- ABOUT THIS EXERCISE
Nothing but the text of the records belongs in your answer: repeat all of it exactly and leave out the images.

• • • • •

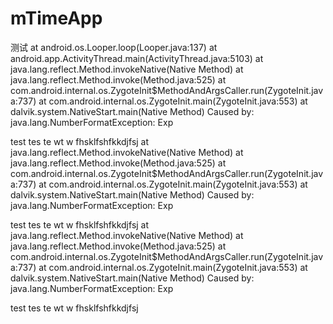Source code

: # mTimeApp
测试
  at android.os.Looper.loop(Looper.java:137)
 at android.app.ActivityThread.main(ActivityThread.java:5103)
 at java.lang.reflect.Method.invokeNative(Native Method)
 at java.lang.reflect.Method.invoke(Method.java:525)
 at com.android.internal.os.ZygoteInit$MethodAndArgsCaller.run(ZygoteInit.java:737)
 at com.android.internal.os.ZygoteInit.main(ZygoteInit.java:553)
 at dalvik.system.NativeStart.main(Native Method)
Caused by: java.lang.NumberFormatException: Exp



test
tes
te
wt
w
fhsklfshfkkdjfsj
 at java.lang.reflect.Method.invokeNative(Native Method)
 at java.lang.reflect.Method.invoke(Method.java:525)
 at com.android.internal.os.ZygoteInit$MethodAndArgsCaller.run(ZygoteInit.java:737)
 at com.android.internal.os.ZygoteInit.main(ZygoteInit.java:553)
 at dalvik.system.NativeStart.main(Native Method)
Caused by: java.lang.NumberFormatException: Exp



test
tes
te
wt
w
fhsklfshfkkdjfsj
 at java.lang.reflect.Method.invokeNative(Native Method)
 at java.lang.reflect.Method.invoke(Method.java:525)
 at com.android.internal.os.ZygoteInit$MethodAndArgsCaller.run(ZygoteInit.java:737)
 at com.android.internal.os.ZygoteInit.main(ZygoteInit.java:553)
 at dalvik.system.NativeStart.main(Native Method)
Caused by: java.lang.NumberFormatException: Exp



test
tes
te
wt
w
fhsklfshfkkdjfsj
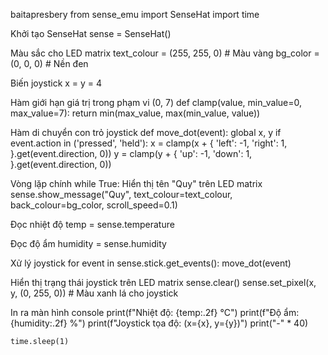 baitapresbery
from sense_emu import SenseHat
import time

Khởi tạo SenseHat
sense = SenseHat()

Màu sắc cho LED matrix
text_colour = (255, 255, 0)  # Màu vàng
bg_color = (0, 0, 0)         # Nền đen

Biến joystick
x = y = 4

Hàm giới hạn giá trị trong phạm vi (0, 7)
def clamp(value, min_value=0, max_value=7):
    return min(max_value, max(min_value, value))

Hàm di chuyển con trỏ joystick
def move_dot(event):
    global x, y
    if event.action in ('pressed', 'held'):
        x = clamp(x + {
            'left': -1,
            'right': 1,
        }.get(event.direction, 0))
        y = clamp(y + {
            'up': -1,
            'down': 1,
        }.get(event.direction, 0))

Vòng lặp chính
while True:
Hiển thị tên "Quy" trên LED matrix
    sense.show_message("Quy", text_colour=text_colour, back_colour=bg_color, scroll_speed=0.1)
    
Đọc nhiệt độ
    temp = sense.temperature
    
Đọc độ ẩm
    humidity = sense.humidity
    
Xử lý joystick
    for event in sense.stick.get_events():
        move_dot(event)
    
Hiển thị trạng thái joystick trên LED matrix
    sense.clear()
    sense.set_pixel(x, y, (0, 255, 0))  # Màu xanh lá cho joystick
    
In ra màn hình console
    print(f"Nhiệt độ: {temp:.2f} °C")
    print(f"Độ ẩm: {humidity:.2f} %")
    print(f"Joystick tọa độ: (x={x}, y={y})")
    print("-" * 40)
    
    time.sleep(1)
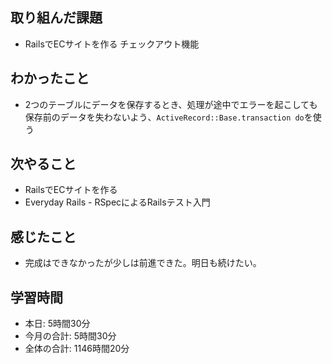 ## 取り組んだ課題
- RailsでECサイトを作る チェックアウト機能
## わかったこと
- 2つのテーブルにデータを保存するとき、処理が途中でエラーを起こしても保存前のデータを失わないよう、`ActiveRecord::Base.transaction do`を使う
## 次やること
- RailsでECサイトを作る
- Everyday Rails - RSpecによるRailsテスト入門
## 感じたこと
- 完成はできなかったが少しは前進できた。明日も続けたい。
## 学習時間
- 本日: 5時間30分
- 今月の合計: 5時間30分
- 全体の合計: 1146時間20分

• • • • •

- TASK ANSWER
Source code

: # mTimeApp
测试
  at android.os.Looper.loop(Looper.java:137)
 at android.app.ActivityThread.main(ActivityThread.java:5103)
 at java.lang.reflect.Method.invokeNative(Native Method)
 at java.lang.reflect.Method.invoke(Method.java:525)
 at com.android.internal.os.ZygoteInit$MethodAndArgsCaller.run(ZygoteInit.java:737)
 at com.android.internal.os.ZygoteInit.main(ZygoteInit.java:553)
 at dalvik.system.NativeStart.main(Native Method)
Caused by: java.lang.NumberFormatException: Exp



test
tes
te
wt
w
fhsklfshfkkdjfsj
 at java.lang.reflect.Method.invokeNative(Native Method)
 at java.lang.reflect.Method.invoke(Method.java:525)
 at com.android.internal.os.ZygoteInit$MethodAndArgsCaller.run(ZygoteInit.java:737)
 at com.android.internal.os.ZygoteInit.main(ZygoteInit.java:553)
 at dalvik.system.NativeStart.main(Native Method)
Caused by: java.lang.NumberFormatException: Exp



test
tes
te
wt
w
fhsklfshfkkdjfsj
 at java.lang.reflect.Method.invokeNative(Native Method)
 at java.lang.reflect.Method.invoke(Method.java:525)
 at com.android.internal.os.ZygoteInit$MethodAndArgsCaller.run(ZygoteInit.java:737)
 at com.android.internal.os.ZygoteInit.main(ZygoteInit.java:553)
 at dalvik.system.NativeStart.main(Native Method)
Caused by: java.lang.NumberFormatException: Exp



test
tes
te
wt
w
fhsklfshfkkdjfsj
 baitapresbery
from sense_emu import SenseHat
import time

Khởi tạo SenseHat
sense = SenseHat()

Màu sắc cho LED matrix
text_colour = (255, 255, 0)  # Màu vàng
bg_color = (0, 0, 0)         # Nền đen

Biến joystick
x = y = 4

Hàm giới hạn giá trị trong phạm vi (0, 7)
def clamp(value, min_value=0, max_value=7):
    return min(max_value, max(min_value, value))

Hàm di chuyển con trỏ joystick
def move_dot(event):
    global x, y
    if event.action in ('pressed', 'held'):
        x = clamp(x + {
            'left': -1,
            'right': 1,
        }.get(event.direction, 0))
        y = clamp(y + {
            'up': -1,
            'down': 1,
        }.get(event.direction, 0))

Vòng lặp chính
while True:
Hiển thị tên "Quy" trên LED matrix
    sense.show_message("Quy", text_colour=text_colour, back_colour=bg_color, scroll_speed=0.1)
    
Đọc nhiệt độ
    temp = sense.temperature
    
Đọc độ ẩm
    humidity = sense.humidity
    
Xử lý joystick
    for event in sense.stick.get_events():
        move_dot(event)
    
Hiển thị trạng thái joystick trên LED matrix
    sense.clear()
    sense.set_pixel(x, y, (0, 255, 0))  # Màu xanh lá cho joystick
    
In ra màn hình console
    print(f"Nhiệt độ: {temp:.2f} °C")
    print(f"Độ ẩm: {humidity:.2f} %")
    print(f"Joystick tọa độ: (x={x}, y={y})")
    print("-" * 40)
    
    time.sleep(1)
 ## 取り組んだ課題
- RailsでECサイトを作る チェックアウト機能
## わかったこと
- 2つのテーブルにデータを保存するとき、処理が途中でエラーを起こしても保存前のデータを失わないよう、`ActiveRecord::Base.transaction do`を使う
## 次やること
- RailsでECサイトを作る
- Everyday Rails - RSpecによるRailsテスト入門
## 感じたこと
- 完成はできなかったが少しは前進できた。明日も続けたい。
## 学習時間
- 本日: 5時間30分
- 今月の合計: 5時間30分
- 全体の合計: 1146時間20分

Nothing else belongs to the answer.